____ INFORMATION PROVIDED

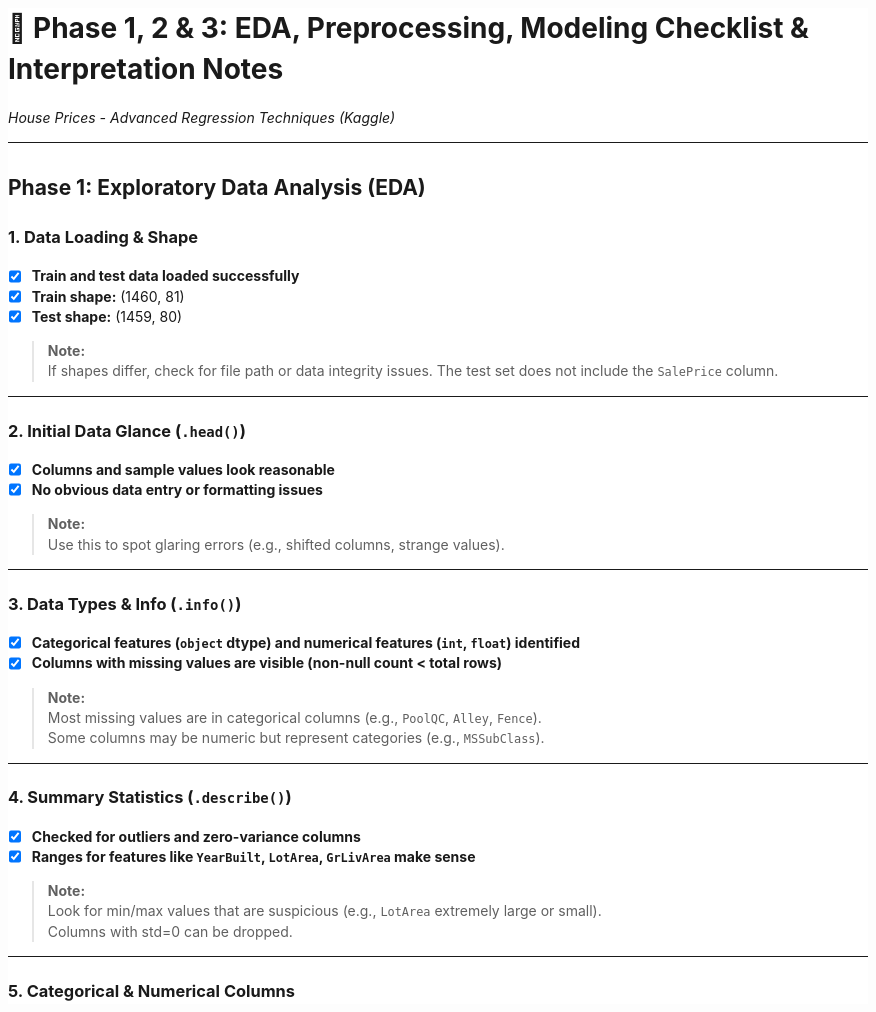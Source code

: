 # 🏡 Phase 1, 2 & 3: EDA, Preprocessing, Modeling Checklist & Interpretation Notes  
*House Prices - Advanced Regression Techniques (Kaggle)*

---

## Phase 1: Exploratory Data Analysis (EDA)

### 1. Data Loading & Shape

- [x] **Train and test data loaded successfully**
- [x] **Train shape:** (1460, 81)
- [x] **Test shape:** (1459, 80)

> **Note:**  
> If shapes differ, check for file path or data integrity issues. The test set does not include the `SalePrice` column.

---

### 2. Initial Data Glance (`.head()`)

- [x] **Columns and sample values look reasonable**
- [x] **No obvious data entry or formatting issues**

> **Note:**  
> Use this to spot glaring errors (e.g., shifted columns, strange values).

---

### 3. Data Types & Info (`.info()`)

- [x] **Categorical features (`object` dtype) and numerical features (`int`, `float`) identified**
- [x] **Columns with missing values are visible (non-null count < total rows)**

> **Note:**  
> Most missing values are in categorical columns (e.g., `PoolQC`, `Alley`, `Fence`).  
> Some columns may be numeric but represent categories (e.g., `MSSubClass`).

---

### 4. Summary Statistics (`.describe()`)

- [x] **Checked for outliers and zero-variance columns**
- [x] **Ranges for features like `YearBuilt`, `LotArea`, `GrLivArea` make sense**

> **Note:**  
> Look for min/max values that are suspicious (e.g., `LotArea` extremely large or small).  
> Columns with std=0 can be dropped.

---

### 5. Categorical & Numerical Columns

________

▸ **WHAT YOU HAVE TO DO**
Please give an exact copy of the lines above, beginning with the line containing "## Phase 1: Exploratory Data Analysis (EDA)" and running through the line containing "### 4. Summary", and of no other lines.

▸ **YOUR RESPONSE**
## Phase 1: Exploratory Data Analysis (EDA)

### 1. Data Loading & Shape

- [x] **Train and test data loaded successfully**
- [x] **Train shape:** (1460, 81)
- [x] **Test shape:** (1459, 80)

> **Note:**  
> If shapes differ, check for file path or data integrity issues. The test set does not include the `SalePrice` column.

---

### 2. Initial Data Glance (`.head()`)

- [x] **Columns and sample values look reasonable**
- [x] **No obvious data entry or formatting issues**

> **Note:**  
> Use this to spot glaring errors (e.g., shifted columns, strange values).

---

### 3. Data Types & Info (`.info()`)

- [x] **Categorical features (`object` dtype) and numerical features (`int`, `float`) identified**
- [x] **Columns with missing values are visible (non-null count < total rows)**

> **Note:**  
> Most missing values are in categorical columns (e.g., `PoolQC`, `Alley`, `Fence`).  
> Some columns may be numeric but represent categories (e.g., `MSSubClass`).

---

### 4. Summary Statistics (`.describe()`)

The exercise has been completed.